THOREAU (H. D.)

THOREAU (H. D.)
THOREAU (H. D.)

Thoreau se définissait lui-même comme transcendantaliste, et c’est en effet dans sa vie et dans son œuvre que s’illustre le mieux cette philosophie poétique dont le prophète fut Emerson et qui s’épanouit en Nouvelle-Angleterre entre 1840 et 1860. Issu d’un faisceau d’influences diverses: les romantismes allemand et anglais, le néo-platonisme, la pensée religieuse orientale, le transcendantalisme prône l’individu, la communion avec la nature, fait confiance à l’intuition comme moyen de connaissance et reprend, mais sur le mode philosophique seulement, l’optimisme politique des pères fondateurs de la démocratie américaine. Le Journal de Thoreau suit l’itinéraire spirituel de la conscience transcendantaliste. Œuvre monumentale, alimentée presque chaque jour par une pensée que le souci de l’expression artistique met à l’abri du narcissisme, le Journal cristallise l’instant parfait, fixe le savoir récemment acquis, mais se refuse au mode confidentiel. Intermédiaire entre l’auteur et ses ouvrages finis, il est la source où l’écrivain va puiser, lorsqu’il le désire, la matière de ses livres. Dans l’intervalle, la prose se façonne, se fait musculeuse et compacte. Cette prose dépourvue de coquetterie, signe d’exigence intime, est l’une des plus pures et des plus richement métaphoriques du XIXe siècle américain. Souvent imitatifs ou mièvres, les poèmes de Thoreau ne peuvent que décevoir le lecteur de Walden.

Transcender le quotidien

Thoreau voulait que sa vie fût poème. Il s’attacha à transfigurer la banale existence quotidienne en une expérience unique. La qualité du vécu devait l’emporter sur la variété ou le piquant. Point de grandes passions ni de voyages lointains dans cette vie. Elle s’écoula presque exclusivement au village natal de Concord.

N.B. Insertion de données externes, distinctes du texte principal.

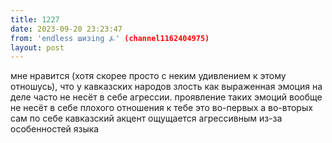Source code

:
 ```yaml
---
title: 1227
date: 2023-09-20 23:23:47
from: 'endless шизing ⍼' (channel1162404975)
layout: post
---
```


мне нравится (хотя скорее просто с неким удивлением к этому отношусь), что у кавказских народов злость как выраженная эмоция на деле часто не несёт в себе агрессии. проявление таких эмоций вообще не несёт в себе плохого отношения к тебе
это во-первых
а во-вторых сам по себе кавказский акцент ощущается агрессивным из-за особенностей языка
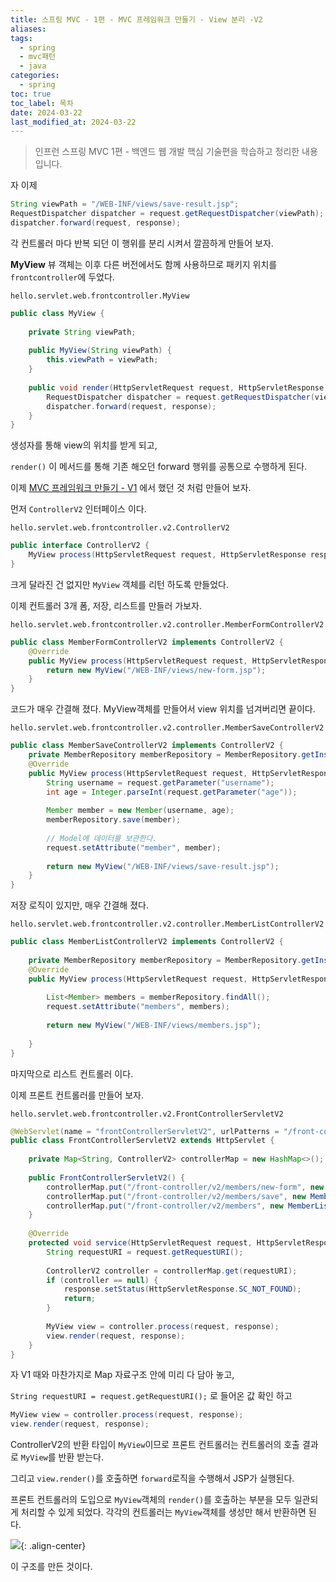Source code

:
 ```yaml
---
title: 스프링 MVC - 1편 - MVC 프레임워크 만들기 - View 분리 -V2
aliases: 
tags:
  - spring
  - mvc패턴
  - java
categories:
  - spring
toc: true
toc_label: 목차
date: 2024-03-22
last_modified_at: 2024-03-22
---
```

>  인프런 스프링 MVC 1편 - 백엔드 웹 개발 핵심 기술편을 학습하고 정리한 내용 입니다.

자 이제 

```java
String viewPath = "/WEB-INF/views/save-result.jsp";  
RequestDispatcher dispatcher = request.getRequestDispatcher(viewPath);  
dispatcher.forward(request, response);
```

각 컨트롤러 마다 반복 되던 이 행위를 분리 시켜서 깔끔하게 만들어 보자.

**MyView**
뷰 객체는 이후 다른 버전에서도 함께 사용하므로 패키지 위치를 `frontcontroller`에 두었다.

`hello.servlet.web.frontcontroller.MyView`
```java
public class MyView {  
  
    private String viewPath;  
  
    public MyView(String viewPath) {  
        this.viewPath = viewPath;  
    }  
  
    public void render(HttpServletRequest request, HttpServletResponse response) throws ServletException, IOException {  
        RequestDispatcher dispatcher = request.getRequestDispatcher(viewPath);  
        dispatcher.forward(request, response);  
    }  
}
```
생성자를 통해 view의 위치를 받게 되고, 

`render()` 이 메서드를 통해 기존 해오던 forward 행위를 공통으로 수행하게 된다.

이제 [MVC 프레임워크 만들기 - V1](https://iamminseongkim.github.io/spring/%EC%8A%A4%ED%94%84%EB%A7%81-MVC-1%ED%8E%B8-MVC-%ED%94%84%EB%A0%88%EC%9E%84%EC%9B%8C%ED%81%AC-%EB%A7%8C%EB%93%A4%EA%B8%B0-%ED%94%84%EB%A1%A0%ED%8A%B8-%EC%BB%A8%ED%8A%B8%EB%A1%A4%EB%9F%AC-%ED%8C%A8%ED%84%B4/) 에서 했던 것 처럼 만들어 보자.

먼저 `ControllerV2` 인터페이스 이다.

`hello.servlet.web.frontcontroller.v2.ControllerV2`
```java
public interface ControllerV2 {  
    MyView process(HttpServletRequest request, HttpServletResponse response) throws ServletException, IOException;  
}
```

크게 달라진 건 없지만 `MyView` 객체를 리턴 하도록 만들었다.

이제 컨트롤러 3개 폼, 저장, 리스트를 만들러 가보자.

`hello.servlet.web.frontcontroller.v2.controller.MemberFormControllerV2`
```java
public class MemberFormControllerV2 implements ControllerV2 {  
    @Override  
    public MyView process(HttpServletRequest request, HttpServletResponse response) throws ServletException, IOException {  
        return new MyView("/WEB-INF/views/new-form.jsp");  
    }  
}
```

코드가 매우 간결해 졌다.
MyView객체를 만들어서 view 위치를 넘겨버리면 끝이다.

`hello.servlet.web.frontcontroller.v2.controller.MemberSaveControllerV2`
```java
public class MemberSaveControllerV2 implements ControllerV2 {  
    private MemberRepository memberRepository = MemberRepository.getInstance();  
    @Override  
    public MyView process(HttpServletRequest request, HttpServletResponse response) throws ServletException, IOException {  
        String username = request.getParameter("username");  
        int age = Integer.parseInt(request.getParameter("age"));  
  
        Member member = new Member(username, age);  
        memberRepository.save(member);  
  
        // Model에 데이터를 보관한다.  
        request.setAttribute("member", member);  
  
        return new MyView("/WEB-INF/views/save-result.jsp");  
    }  
}
```

저장 로직이 있지만, 매우 간결해 졌다. 

`hello.servlet.web.frontcontroller.v2.controller.MemberListControllerV2`
```java
public class MemberListControllerV2 implements ControllerV2 {  
  
    private MemberRepository memberRepository = MemberRepository.getInstance();  
    @Override  
    public MyView process(HttpServletRequest request, HttpServletResponse response) throws ServletException, IOException {  
  
        List<Member> members = memberRepository.findAll();  
        request.setAttribute("members", members);  
  
        return new MyView("/WEB-INF/views/members.jsp");  
  
    }  
}
```

마지막으로 리스트 컨트롤러 이다.

이제 프론트 컨트롤러를 만들어 보자.

`hello.servlet.web.frontcontroller.v2.FrontControllerServletV2`
```java
@WebServlet(name = "frontControllerServletV2", urlPatterns = "/front-controller/v2/*")  
public class FrontControllerServletV2 extends HttpServlet {  
  
    private Map<String, ControllerV2> controllerMap = new HashMap<>();  
  
    public FrontControllerServletV2() {  
        controllerMap.put("/front-controller/v2/members/new-form", new MemberFormControllerV2());  
        controllerMap.put("/front-controller/v2/members/save", new MemberSaveControllerV2());  
        controllerMap.put("/front-controller/v2/members", new MemberListControllerV2());  
    }  
  
    @Override  
    protected void service(HttpServletRequest request, HttpServletResponse response) throws ServletException, IOException {  
        String requestURI = request.getRequestURI();  
  
        ControllerV2 controller = controllerMap.get(requestURI);  
        if (controller == null) {  
            response.setStatus(HttpServletResponse.SC_NOT_FOUND);  
            return;  
        }  
  
        MyView view = controller.process(request, response);  
        view.render(request, response);  
    }  
}
```

자 V1 때와 마찬가지로 Map 자료구조 안에 미리 다 담아 놓고,

`String requestURI = request.getRequestURI();` 로 들어온 값 확인 하고

```java
MyView view = controller.process(request, response);
view.render(request, response);
```


ControllerV2의 반환 타입이 `MyView`이므로 프론트 컨트롤러는 컨트롤러의 호출 결과로 `MyView`를 반환 받는다. 

그리고 `view.render()`를 호출하면 `forward`로직을 수행해서 JSP가 실행된다.


프론트 컨트롤러의 도입으로 `MyView`객체의 `render()`를 호출하는 부분을 모두 일관되게 처리할 수 있게 되었다. 각각의 컨트롤러는 `MyView`객체를 생성만 해서 반환하면 된다.

![](https://i.imgur.com/RzwjEGB.png){: .align-center}

이 구조를 만든 것이다.






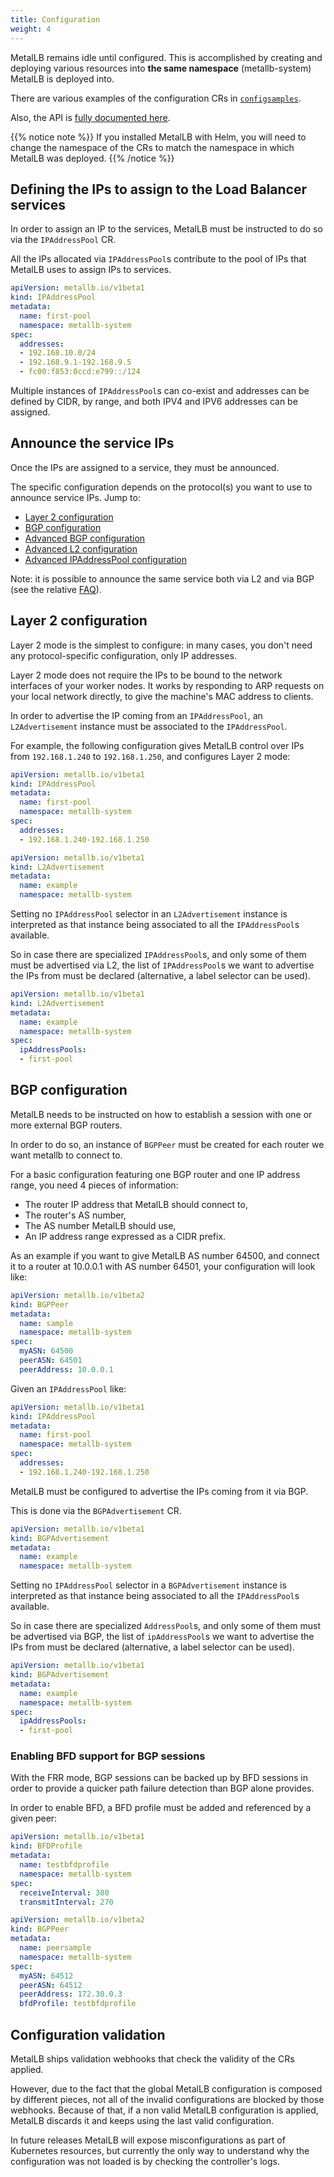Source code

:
 ```yaml
---
title: Configuration
weight: 4
---
```


MetalLB remains idle until configured. This is accomplished by
creating and deploying various resources into **the same namespace**
(metallb-system) MetalLB is deployed into.

There are various examples of the configuration CRs in
[`configsamples`](https://github.com/metallb/metallb/tree/v0.14.0/configsamples).

Also, the API is [fully documented here](../apis/).

{{% notice note %}}
If you installed MetalLB with Helm, you will need to change the
namespace of the CRs to match the namespace in which MetalLB was
deployed.
{{% /notice %}}

## Defining the IPs to assign to the Load Balancer services

In order to assign an IP to the services, MetalLB must be instructed to do so via the
`IPAddressPool` CR.

All the IPs allocated via `IPAddressPool`s contribute to the pool of IPs that MetalLB
uses to assign IPs to services.

```yaml
apiVersion: metallb.io/v1beta1
kind: IPAddressPool
metadata:
  name: first-pool
  namespace: metallb-system
spec:
  addresses:
  - 192.168.10.0/24
  - 192.168.9.1-192.168.9.5
  - fc00:f853:0ccd:e799::/124
```

Multiple instances of `IPAddressPool`s can co-exist and addresses can be defined by CIDR,
by range, and both IPV4 and IPV6 addresses can be assigned.

## Announce the service IPs

Once the IPs are assigned to a service, they must be announced.

The specific configuration depends on the protocol(s) you want to use
to announce service IPs. Jump to:

- [Layer 2 configuration](#layer-2-configuration)
- [BGP configuration](#bgp-configuration)
- [Advanced BGP configuration](./_advanced_bgp_configuration)
- [Advanced L2 configuration](./_advanced_l2_configuration)
- [Advanced IPAddressPool configuration](./_advanced_ipaddresspool_configuration)

Note: it is possible to announce the same service both via L2 and via BGP (see the relative
[FAQ](../faq/_index.md)).

## Layer 2 configuration

Layer 2 mode is the simplest to configure: in many cases, you don't
need any protocol-specific configuration, only IP addresses.

Layer 2 mode does not require the IPs to be bound to the network interfaces
of your worker nodes. It works by responding to ARP requests on your local
network directly, to give the machine's MAC address to clients.

In order to advertise the IP coming from an `IPAddressPool`, an `L2Advertisement`
instance must be associated to the `IPAddressPool`.

For example, the following configuration gives MetalLB control over
IPs from `192.168.1.240` to `192.168.1.250`, and configures Layer 2
mode:

```yaml
apiVersion: metallb.io/v1beta1
kind: IPAddressPool
metadata:
  name: first-pool
  namespace: metallb-system
spec:
  addresses:
  - 192.168.1.240-192.168.1.250
```

```yaml
apiVersion: metallb.io/v1beta1
kind: L2Advertisement
metadata:
  name: example
  namespace: metallb-system
```

Setting no `IPAddressPool` selector in an `L2Advertisement` instance is interpreted
as that instance being associated to all the `IPAddressPool`s available.

So in case there are specialized `IPAddressPool`s, and only some of them must be
advertised via L2, the list of `IPAddressPool`s we want to advertise the IPs from
must be declared (alternative, a label selector can be used).

```yaml
apiVersion: metallb.io/v1beta1
kind: L2Advertisement
metadata:
  name: example
  namespace: metallb-system
spec:
  ipAddressPools:
  - first-pool
```

## BGP configuration

MetalLB needs to be instructed on how to establish a session with one
or more external BGP routers.

In order to do so, an instance of `BGPPeer` must be created for each
router we want metallb to connect to.

For a basic configuration featuring one BGP router and one IP address
range, you need 4 pieces of information:

- The router IP address that MetalLB should connect to,
- The router's AS number,
- The AS number MetalLB should use,
- An IP address range expressed as a CIDR prefix.

As an example if you want to give MetalLB AS number 64500, and connect
it to a router at 10.0.0.1 with AS number 64501, your configuration
will look like:

```yaml
apiVersion: metallb.io/v1beta2
kind: BGPPeer
metadata:
  name: sample
  namespace: metallb-system
spec:
  myASN: 64500
  peerASN: 64501
  peerAddress: 10.0.0.1
```

Given an `IPAddressPool` like:

```yaml
apiVersion: metallb.io/v1beta1
kind: IPAddressPool
metadata:
  name: first-pool
  namespace: metallb-system
spec:
  addresses:
  - 192.168.1.240-192.168.1.250
```

MetalLB must be configured to advertise the IPs coming from it
via BGP.

This is done via the `BGPAdvertisement` CR.

```yaml
apiVersion: metallb.io/v1beta1
kind: BGPAdvertisement
metadata:
  name: example
  namespace: metallb-system
```

Setting no `IPAddressPool` selector in a `BGPAdvertisement` instance is interpreted
as that instance being associated to all the `IPAddressPool`s available.

So in case there are specialized `AddressPool`s, and only some of them must be
advertised via BGP, the list of `ipAddressPool`s we want to advertise the IPs from
must be declared (alternative, a label selector can be used).

```yaml
apiVersion: metallb.io/v1beta1
kind: BGPAdvertisement
metadata:
  name: example
  namespace: metallb-system
spec:
  ipAddressPools:
  - first-pool
```

### Enabling BFD support for BGP sessions

With the FRR mode, BGP sessions can be backed up by BFD sessions in order to provide a quicker path failure detection than BGP alone provides.

In order to enable BFD, a BFD profile must be added and referenced by a given peer:

```yaml
apiVersion: metallb.io/v1beta1
kind: BFDProfile
metadata:
  name: testbfdprofile
  namespace: metallb-system
spec:
  receiveInterval: 380
  transmitInterval: 270
```

```yaml
apiVersion: metallb.io/v1beta2
kind: BGPPeer
metadata:
  name: peersample
  namespace: metallb-system
spec:
  myASN: 64512
  peerASN: 64512
  peerAddress: 172.30.0.3
  bfdProfile: testbfdprofile
```

## Configuration validation

MetalLB ships validation webhooks that check the validity of the CRs applied.

However, due to the fact that the global MetalLB configuration is composed by different pieces, not all of the
invalid configurations are blocked by those webhooks. Because of that, if a non valid MetalLB configuration
is applied, MetalLB discards it and keeps using the last valid configuration.

In future releases MetalLB will expose misconfigurations as part of Kubernetes resources,
but currently the only way to understand why the configuration was not loaded is by checking
the controller's logs.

Bourgade endormie, à quelques dizaines de kilomètres de Boston, dans le Massachusetts, Concord allait devenir, du vivant de Thoreau, un centre intellectuel prestigieux: Emerson, Hawthorne, Amos Bronson Alcott, Ellery Channing y furent ses voisins. Le Lyceum, sorte de club local, y invitait les conférenciers les plus variés. Thoreau lui prodigua ses services comme secrétaire et comme conférencier. Ce cadre à la fois rural et intellectuel se révéla le lieu idéal où tenter l’aventure transcendantaliste. Peu importaient alors les contingences d’une existence apparemment médiocre de célibataire impécunieux au sein d’une famille modeste.

Le père, John, descendant d’un immigrant de l’île de Jersey, d’origine française, avait connu des vicissitudes financières avant d’ouvrir à Concord une petite fabrique de crayons. Mari effacé, il semble avoir cédé le rôle de chef de famille à sa femme, née Cynthia Dunbar, fille de pasteur, bavarde et autoritaire, mais respectueuse des valeurs de l’esprit. Des quatre enfants, deux filles, Helen et Sophia, et deux garçons, John et Henry, aucun ne se maria et, à l’exception d’une idylle éphémère, la vie sexuelle de l’ermite de Walden reste mystérieuse. En revanche, la disparition de John, de deux ans son aîné, emporté par le tétanos en 1842, eut sans nul doute sur Thoreau l’effet d’un douloureux traumatisme. Le frère cadet eut seul droit à des études supérieures à Harvard après une préparation à l’académie de Concord.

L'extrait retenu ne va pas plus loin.